Understanding God’s design—what God intended for Eve to be and do—can help every woman find her own path and purpose in today’s fast-paced, demanding, technology-driven, and often perfection-obsessed world, Wright says. “Social media has magnified superficial, physical, image-based values, leaving both women and men robbed of the deep joy and security of being known and securely loved.”
Further, Redeeming Eve makes a case for how identity—or the terms one uses to define oneself—can determine so many other aspects of life, including one’s goals and influence on others. Wright wants women of all ages and backgrounds to know that some of life’s challenges are universal and that how they view them, and themselves, can have a negative or positive ripple effect on self-confidence, desires, relationships, and more.

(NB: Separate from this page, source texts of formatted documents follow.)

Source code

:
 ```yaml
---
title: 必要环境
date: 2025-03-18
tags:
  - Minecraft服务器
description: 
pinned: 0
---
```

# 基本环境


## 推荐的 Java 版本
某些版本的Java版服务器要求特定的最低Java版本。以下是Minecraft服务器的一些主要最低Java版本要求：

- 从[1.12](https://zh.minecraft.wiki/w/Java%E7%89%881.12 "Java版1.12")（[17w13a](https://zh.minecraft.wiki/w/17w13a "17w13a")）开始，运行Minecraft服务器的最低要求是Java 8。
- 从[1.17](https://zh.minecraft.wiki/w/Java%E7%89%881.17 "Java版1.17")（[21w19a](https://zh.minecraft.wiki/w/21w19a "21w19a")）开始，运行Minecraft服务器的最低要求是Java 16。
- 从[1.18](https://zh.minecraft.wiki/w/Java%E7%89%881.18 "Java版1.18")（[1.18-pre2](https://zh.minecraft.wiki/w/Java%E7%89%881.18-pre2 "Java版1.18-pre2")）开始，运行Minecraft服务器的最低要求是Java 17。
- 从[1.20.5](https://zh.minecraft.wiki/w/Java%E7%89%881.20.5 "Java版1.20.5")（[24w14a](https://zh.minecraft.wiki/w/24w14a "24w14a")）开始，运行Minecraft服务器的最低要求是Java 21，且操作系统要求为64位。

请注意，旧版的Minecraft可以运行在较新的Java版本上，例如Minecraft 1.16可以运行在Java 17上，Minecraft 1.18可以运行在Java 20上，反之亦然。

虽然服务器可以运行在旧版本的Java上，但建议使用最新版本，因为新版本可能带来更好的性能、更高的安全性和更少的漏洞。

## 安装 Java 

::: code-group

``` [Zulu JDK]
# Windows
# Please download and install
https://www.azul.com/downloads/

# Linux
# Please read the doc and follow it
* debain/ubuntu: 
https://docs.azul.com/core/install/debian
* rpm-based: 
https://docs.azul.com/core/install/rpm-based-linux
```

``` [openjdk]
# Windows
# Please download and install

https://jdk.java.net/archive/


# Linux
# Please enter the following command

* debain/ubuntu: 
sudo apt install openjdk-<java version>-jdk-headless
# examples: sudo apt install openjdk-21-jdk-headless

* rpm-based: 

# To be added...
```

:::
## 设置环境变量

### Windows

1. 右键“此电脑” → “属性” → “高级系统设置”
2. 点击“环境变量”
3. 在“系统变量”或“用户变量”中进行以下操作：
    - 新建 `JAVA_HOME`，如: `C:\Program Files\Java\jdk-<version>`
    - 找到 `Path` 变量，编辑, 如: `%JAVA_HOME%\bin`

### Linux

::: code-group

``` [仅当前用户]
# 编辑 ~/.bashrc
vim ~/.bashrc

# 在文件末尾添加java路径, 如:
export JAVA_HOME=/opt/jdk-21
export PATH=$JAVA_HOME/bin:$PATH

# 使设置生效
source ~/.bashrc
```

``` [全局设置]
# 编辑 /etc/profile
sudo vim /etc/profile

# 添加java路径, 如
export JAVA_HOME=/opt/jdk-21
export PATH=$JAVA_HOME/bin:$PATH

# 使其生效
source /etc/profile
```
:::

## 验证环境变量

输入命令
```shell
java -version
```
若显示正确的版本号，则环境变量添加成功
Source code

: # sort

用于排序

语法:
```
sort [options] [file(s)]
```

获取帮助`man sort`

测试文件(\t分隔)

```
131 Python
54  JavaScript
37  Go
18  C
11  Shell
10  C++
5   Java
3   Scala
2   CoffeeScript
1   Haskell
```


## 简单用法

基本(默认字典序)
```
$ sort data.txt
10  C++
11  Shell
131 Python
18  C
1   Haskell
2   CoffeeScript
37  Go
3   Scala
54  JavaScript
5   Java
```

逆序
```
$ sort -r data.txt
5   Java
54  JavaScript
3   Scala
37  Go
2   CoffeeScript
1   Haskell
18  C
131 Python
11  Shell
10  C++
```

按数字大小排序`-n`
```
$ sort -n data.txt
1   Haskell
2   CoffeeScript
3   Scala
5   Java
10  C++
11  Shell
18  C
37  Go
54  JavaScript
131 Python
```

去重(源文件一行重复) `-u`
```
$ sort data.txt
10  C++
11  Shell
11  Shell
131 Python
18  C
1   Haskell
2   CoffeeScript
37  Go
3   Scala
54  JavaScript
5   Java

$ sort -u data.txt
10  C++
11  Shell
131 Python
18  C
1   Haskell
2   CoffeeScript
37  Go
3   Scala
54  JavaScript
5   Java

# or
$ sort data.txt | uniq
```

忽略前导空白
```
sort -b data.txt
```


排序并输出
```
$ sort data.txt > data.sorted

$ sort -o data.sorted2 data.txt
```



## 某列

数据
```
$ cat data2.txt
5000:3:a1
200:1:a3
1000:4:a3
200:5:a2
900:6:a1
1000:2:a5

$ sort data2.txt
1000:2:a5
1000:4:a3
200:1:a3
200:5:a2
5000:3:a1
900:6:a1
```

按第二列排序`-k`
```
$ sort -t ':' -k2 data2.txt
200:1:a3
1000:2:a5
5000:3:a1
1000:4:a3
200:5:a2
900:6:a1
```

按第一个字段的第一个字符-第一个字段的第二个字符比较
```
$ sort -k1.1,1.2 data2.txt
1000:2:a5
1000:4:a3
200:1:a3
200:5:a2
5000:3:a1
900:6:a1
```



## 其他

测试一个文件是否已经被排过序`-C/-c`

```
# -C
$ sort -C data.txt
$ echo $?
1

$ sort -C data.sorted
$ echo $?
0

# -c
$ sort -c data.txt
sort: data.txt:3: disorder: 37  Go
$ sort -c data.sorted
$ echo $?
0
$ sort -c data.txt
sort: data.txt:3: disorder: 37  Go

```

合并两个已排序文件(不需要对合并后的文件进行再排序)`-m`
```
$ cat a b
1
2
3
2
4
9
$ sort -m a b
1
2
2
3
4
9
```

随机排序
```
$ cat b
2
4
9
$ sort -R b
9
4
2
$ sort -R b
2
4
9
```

Wright also includes in Redeeming Eve insights into the lives of nine other women from the Bible, highlighting how they too searched for identity, value, and purpose. For instance, Wright says that Esther “could have lived from labels such as ‘orphan’ or ‘minority’ but instead chose to live from her identity as a child of the Most High God.” Lessons about how to use one’s influence are explored through the lives of Sarah and Abigail, while insights into female sexuality are gleaned from Bathsheba and Ruth.
“Redeeming Eve illustrates this search through the lives of real women who struggled and overcame,” Wright says. “Women will see parts of themselves reflected in each of the chapters and be encouraged to secure their identity in being loved, healed, and helped by the God who created them.”

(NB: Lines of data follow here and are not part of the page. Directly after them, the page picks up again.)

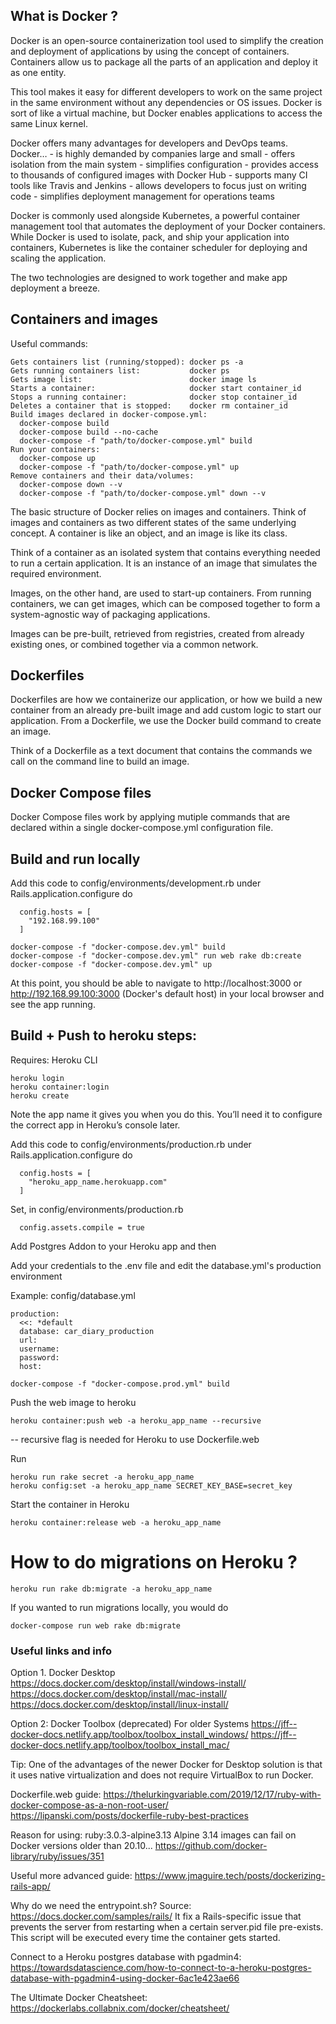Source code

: ## What is Docker ?

Docker is an open-source containerization tool used to simplify the creation and deployment of applications by using the concept of containers. Containers allow us to package all the parts of an application and deploy it as one entity.

This tool makes it easy for different developers to work on the same project in the same environment without any dependencies or OS issues. Docker is sort of like a virtual machine, but Docker enables applications to access the same Linux kernel.

Docker offers many advantages for developers and DevOps teams. 
   Docker…
    - is highly demanded by companies large and small
    - offers isolation from the main system
    - simplifies configuration
    - provides access to thousands of configured images with Docker Hub
    - supports many CI tools like Travis and Jenkins
    - allows developers to focus just on writing code
    - simplifies deployment management for operations teams

Docker is commonly used alongside Kubernetes, a powerful container management tool that automates the deployment of your Docker containers. While Docker is used to isolate, pack, and ship your application into containers, Kubernetes is like the container scheduler for deploying and scaling the application.

The two technologies are designed to work together and make app deployment a breeze.

## Containers and images
Useful commands:
```
Gets containers list (running/stopped): docker ps -a
Gets running containers list:           docker ps
Gets image list:                        docker image ls
Starts a container:                     docker start container_id
Stops a running container:              docker stop container_id
Deletes a container that is stopped:    docker rm container_id
Build images declared in docker-compose.yml:
  docker-compose build
  docker-compose build --no-cache
  docker-compose -f "path/to/docker-compose.yml" build
Run your containers:
  docker-compose up
  docker-compose -f "path/to/docker-compose.yml" up
Remove containers and their data/volumes:
  docker-compose down --v
  docker-compose -f "path/to/docker-compose.yml" down --v
```
The basic structure of Docker relies on images and containers. Think of images and containers as two different states of the same underlying concept. A container is like an object, and an image is like its class.

Think of a container as an isolated system that contains everything needed to run a certain application. It is an instance of an image that simulates the required environment.

Images, on the other hand, are used to start-up containers. From running containers, we can get images, which can be composed together to form a system-agnostic way of packaging applications.

Images can be pre-built, retrieved from registries, created from already existing ones, or combined together via a common network.

## Dockerfiles

Dockerfiles are how we containerize our application, or how we build a new container from an already pre-built image and add custom logic to start our application. From a Dockerfile, we use the Docker build command to create an image.

Think of a Dockerfile as a text document that contains the commands we call on the command line to build an image.

## Docker Compose files

Docker Compose files work by applying mutiple commands that are declared within a single docker-compose.yml configuration file.


## Build and run locally
Add this code to config/environments/development.rb
under Rails.application.configure do
```
  config.hosts = [
    "192.168.99.100"
  ]
```

```
docker-compose -f "docker-compose.dev.yml" build
docker-compose -f "docker-compose.dev.yml" run web rake db:create
docker-compose -f "docker-compose.dev.yml" up
```

At this point, you should be able to navigate to http://localhost:3000
or http://192.168.99.100:3000 (Docker's default host)
in your local browser and see the app running.

## Build + Push to heroku steps:
Requires: Heroku CLI
```
heroku login
heroku container:login
heroku create
```
Note the app name it gives you when you do this. You’ll need it to configure the correct app in Heroku’s console later.

Add this code to config/environments/production.rb
under Rails.application.configure do
```
  config.hosts = [
    "heroku_app_name.herokuapp.com"
  ]
```

Set, in config/environments/production.rb
```
  config.assets.compile = true
```

Add Postgres Addon to your Heroku app and then

Add your credentials to the .env file and edit the database.yml's production environment

Example:
config/database.yml
```
production:
  <<: *default
  database: car_diary_production
  url: 
  username: 
  password: 
  host: 
```


```
docker-compose -f "docker-compose.prod.yml" build
```

Push the web image to heroku
```
heroku container:push web -a heroku_app_name --recursive
```
-- recursive flag is needed for Heroku to use Dockerfile.web

Run
```
heroku run rake secret -a heroku_app_name
heroku config:set -a heroku_app_name SECRET_KEY_BASE=secret_key
```

Start the container in Heroku
```
heroku container:release web -a heroku_app_name
```

# How to do migrations on Heroku ?

```
heroku run rake db:migrate -a heroku_app_name
```

If you wanted to run migrations locally, you would do 
```
docker-compose run web rake db:migrate
```


### Useful links and info

Option 1. Docker Desktop
https://docs.docker.com/desktop/install/windows-install/
https://docs.docker.com/desktop/install/mac-install/
https://docs.docker.com/desktop/install/linux-install/

Option 2: Docker Toolbox (deprecated) For older Systems
https://jff--docker-docs.netlify.app/toolbox/toolbox_install_windows/
https://jff--docker-docs.netlify.app/toolbox/toolbox_install_mac/

Tip: One of the advantages of the newer Docker for Desktop solution is that it uses native virtualization and does not require VirtualBox to run Docker.

Dockerfile.web guide:
https://thelurkingvariable.com/2019/12/17/ruby-with-docker-compose-as-a-non-root-user/
https://lipanski.com/posts/dockerfile-ruby-best-practices

Reason for using: ruby:3.0.3-alpine3.13
Alpine 3.14 images can fail on Docker versions older than 20.10...
https://github.com/docker-library/ruby/issues/351

Useful more advanced guide:
https://www.jmaguire.tech/posts/dockerizing-rails-app/

Why do we need the entrypoint.sh? Source: https://docs.docker.com/samples/rails/
It  fix a Rails-specific issue that prevents the server from restarting when a certain server.pid file pre-exists. 
This script will be executed every time the container gets started.

Connect to a Heroku postgres database with pgadmin4:
https://towardsdatascience.com/how-to-connect-to-a-heroku-postgres-database-with-pgadmin4-using-docker-6ac1e423ae66

The Ultimate Docker Cheatsheet:
https://dockerlabs.collabnix.com/docker/cheatsheet/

Wright is still a student of the Bible and works daily to deepen her understanding of it—and she’s continually reminded that there is always room for more growth. It is her hope that readers of Redeeming Eve learn how to live loved. “When we understand that we are already, fully, eternally, and completely loved, we can stop going through life looking for love,” she says. “We can live from emotional and spiritual wholeness instead of need.”

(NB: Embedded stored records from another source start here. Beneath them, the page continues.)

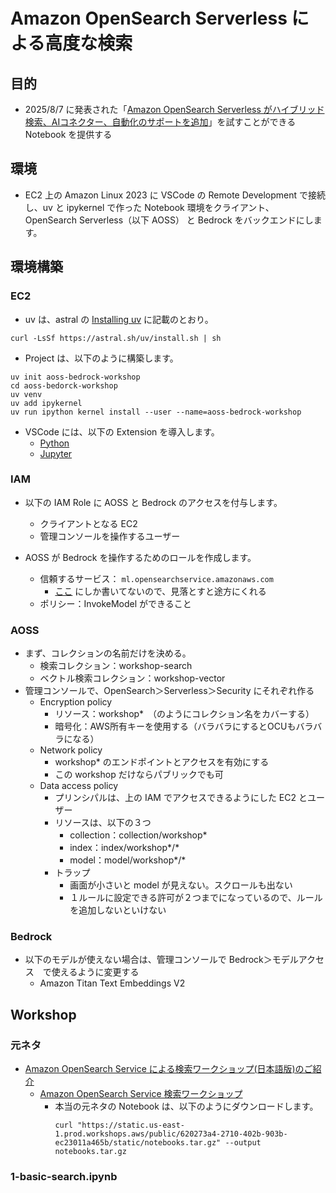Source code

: # Amazon OpenSearch Serverless による高度な検索
## 目的
- 2025/8/7 に発表された「[Amazon OpenSearch Serverless がハイブリッド検索、AIコネクター、自動化のサポートを追加](https://aws.amazon.com/jp/about-aws/whats-new/2025/08/amazon-opensearch-serverless-ai-connectors-hybrid-search/)」を試すことができる Notebook を提供する

## 環境
- EC2 上の Amazon Linux 2023 に VSCode の Remote Development で接続し、uv と ipykernel で作った Notebook 環境をクライアント、OpenSearch Serverless（以下 AOSS） と Bedrock をバックエンドにします。

## 環境構築
### EC2
- uv は、astral の [Installing uv](https://docs.astral.sh/uv/getting-started/installation/) に記載のとおり。
```
curl -LsSf https://astral.sh/uv/install.sh | sh
```

- Project は、以下のように構築します。
```
uv init aoss-bedrock-workshop
cd aoss-bedorck-workshop
uv venv
uv add ipykernel
uv run ipython kernel install --user --name=aoss-bedrock-workshop
```

- VSCode には、以下の Extension を導入します。
    - [Python](https://marketplace.visualstudio.com/items?itemName=ms-python.python)
    - [Jupyter](https://marketplace.visualstudio.com/items?itemName=ms-toolsai.jupyter)

### IAM
- 以下の IAM Role に AOSS と Bedrock のアクセスを付与します。
    - クライアントとなる EC2
    - 管理コンソールを操作するユーザー

- AOSS が Bedrock を操作するためのロールを作成します。
    - 信頼するサービス： `ml.opensearchservice.amazonaws.com`
        - [ここ](https://docs.aws.amazon.com/ja_jp/opensearch-service/latest/developerguide/ml-amazon-connector.html) にしか書いてないので、見落とすと途方にくれる
    - ポリシー：InvokeModel ができること

### AOSS
- まず、コレクションの名前だけを決める。
    - 検索コレクション：workshop-search
    - ベクトル検索コレクション：workshop-vector
- 管理コンソールで、OpenSearch＞Serverless＞Security にそれぞれ作る
    - Encryption policy
        - リソース：workshop*　（のようにコレクション名をカバーする）
        - 暗号化：AWS所有キーを使用する（バラバラにするとOCUもバラバラになる）
    - Network policy
        - workshop* のエンドポイントとアクセスを有効にする
        - この workshop だけならパブリックでも可
    - Data access policy
        - プリンシパルは、上の IAM でアクセスできるようにした EC2 とユーザー
        - リソースは、以下の３つ
            - collection：collection/workshop*
            - index：index/workshop*/*
            - model：model/workshop*/*
        - トラップ
            - 画面が小さいと model が見えない。スクロールも出ない
            - １ルールに設定できる許可が２つまでになっているので、ルールを追加しないといけない

### Bedrock
- 以下のモデルが使えない場合は、管理コンソールで Bedrock＞モデルアクセス　で使えるように変更する
    - Amazon Titan Text Embeddings V2

## Workshop
### 元ネタ
- [Amazon OpenSearch Service による検索ワークショップ(日本語版)のご紹介](https://aws.amazon.com/jp/blogs/news/introduction-to-amazon-opensearch-service-workshop-jp/)
    - [Amazon OpenSearch Service 検索ワークショップ](https://catalog.us-east-1.prod.workshops.aws/workshops/26c005b2-b387-454a-b201-9b8f37f92f92/ja-JP)
        - 本当の元ネタの Notebook は、以下のようにダウンロードします。
            ```
            curl "https://static.us-east-1.prod.workshops.aws/public/620273a4-2710-402b-903b-ec23011a465b/static/notebooks.tar.gz" --output notebooks.tar.gz
            ```

### 1-basic-search.ipynb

Noting the impact living loved has had on her own life, including aspects of marriage and parenting, Wright says, “We do not need to go through life hurting and hungry, tired and thirsty. There is a love that heals and fills. Jesus came to love us to wholeness and redeem the Eve in all of us.”
Sheila Waldman, publisher at Tristan Publishing, calls Redeeming Eve “timeless yet relevant for today” because it sheds light on hardships that haven’t changed across millennia, as well as the specific challenges women face in contemporary society. “Many women of all ages struggle with discouragement—even hopelessness,” Waldman says. “In culture today, we see so many unhealthy messages, arrows of sorts, that come at women from countless sources.”
Redeeming Eve met the key criteria for all books published by Tristan Publishing with its encouraging, uplifting, and hopeful message. “We immediately recognized that Redeeming Eve points readers back to one source, the Bible,” Waldman says, “the source that shares the truth about God’s love for us and that introduces us to the person, Jesus, who has the ability to change hearts and give readers encouragement and hope for the future.”